- Thursday, October 12, 2023

The civilized world has been in shock since the vicious and bloody attacks on Israel by Hamas terrorists from Gaza last Saturday. Murderers descended from paragliders into a crowded music festival, and terrorists paraded the corpses of innocent Israelis, including young women, through the streets. 

Reports of abductions, mass executions and beheadings of babies keep flooding in. Israel is responding and would be justified in pounding Gaza until there is nowhere for any surviving terrorists to hide.

It has long been fashionable on the left to bash Israel and champion the Palestinian cause, so this moment presented a challenge to the U.S. news media. While many filed strong reporting, others couldn’t resist defending the terrorists.

MSNBC’s Andrea Mitchell interviewed an Israeli mother whose two sons were abducted by Hamas and incredibly tried to evoke empathy for the terrorists by asking, “What are your feelings about the attacks against Gaza right now?”

The mother angrily replied, “I can’t be sympathetic to animal human beings — well, they’re not really human beings — who came into my house, broke everything, stole everything, took my children from their bedrooms and took them to the Gaza Strip.”

It’s unclear what answer Ms.

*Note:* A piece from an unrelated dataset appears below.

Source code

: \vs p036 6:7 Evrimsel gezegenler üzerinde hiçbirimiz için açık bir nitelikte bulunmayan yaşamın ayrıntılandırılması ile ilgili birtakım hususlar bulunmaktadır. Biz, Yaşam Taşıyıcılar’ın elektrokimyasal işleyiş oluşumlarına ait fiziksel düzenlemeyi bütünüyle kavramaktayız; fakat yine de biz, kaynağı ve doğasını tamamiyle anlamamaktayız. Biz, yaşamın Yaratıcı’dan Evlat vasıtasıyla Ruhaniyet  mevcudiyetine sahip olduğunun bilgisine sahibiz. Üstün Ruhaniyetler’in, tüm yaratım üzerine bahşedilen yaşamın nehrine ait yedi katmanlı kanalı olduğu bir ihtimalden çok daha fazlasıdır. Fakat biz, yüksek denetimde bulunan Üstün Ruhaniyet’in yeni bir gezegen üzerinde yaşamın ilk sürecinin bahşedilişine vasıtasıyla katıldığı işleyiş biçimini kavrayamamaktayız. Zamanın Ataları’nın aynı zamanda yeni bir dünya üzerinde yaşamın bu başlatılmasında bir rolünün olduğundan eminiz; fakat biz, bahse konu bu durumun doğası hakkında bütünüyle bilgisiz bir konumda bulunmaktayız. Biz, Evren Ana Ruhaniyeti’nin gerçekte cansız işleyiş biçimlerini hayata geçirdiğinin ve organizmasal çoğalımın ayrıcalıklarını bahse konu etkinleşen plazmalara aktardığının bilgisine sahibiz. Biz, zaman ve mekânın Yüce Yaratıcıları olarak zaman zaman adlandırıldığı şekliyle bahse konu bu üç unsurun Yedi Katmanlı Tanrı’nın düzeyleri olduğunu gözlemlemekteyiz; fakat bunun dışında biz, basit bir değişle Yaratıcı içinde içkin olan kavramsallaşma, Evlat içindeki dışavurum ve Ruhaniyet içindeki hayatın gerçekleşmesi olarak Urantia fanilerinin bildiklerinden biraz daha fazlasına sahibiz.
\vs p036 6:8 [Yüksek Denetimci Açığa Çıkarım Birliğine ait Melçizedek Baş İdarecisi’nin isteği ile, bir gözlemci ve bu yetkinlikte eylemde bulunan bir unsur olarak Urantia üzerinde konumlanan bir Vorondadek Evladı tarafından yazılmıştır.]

Mitchell was looking for.

Her MSNBC colleague Ali Velshi complained that condemnations of Hamas lacked “nuance” and failed to acknowledge that Israel probably deserved the atrocities it suffered. He also worried that Hamas is seen as “exclusively the bad guys” in the situation.

At one point in the week, Jonathan Greenblatt, CEO of the Anti-Defamation League, which often aligns with the left, demanded of the network, “Who’s writing the scripts? Hamas?”

A few days after the attack, NBC News fretted in a post on X (Twitter) that Gaza’s “sole power plant will run out of fuel within hours, leaving the territory without electricity after Israel cut off supplies.”

Apparently, when hundreds of your civilians have been murdered, the last thing you’re supposed to do is turn the lights off at the murderers’ headquarters. 

At CNN, Fareed Zakaria welcomed Mustafa Barghouti of the Palestinian National Initiative and noted that Hamas had targeted women, children and the elderly. Mr. Barghouti denied it.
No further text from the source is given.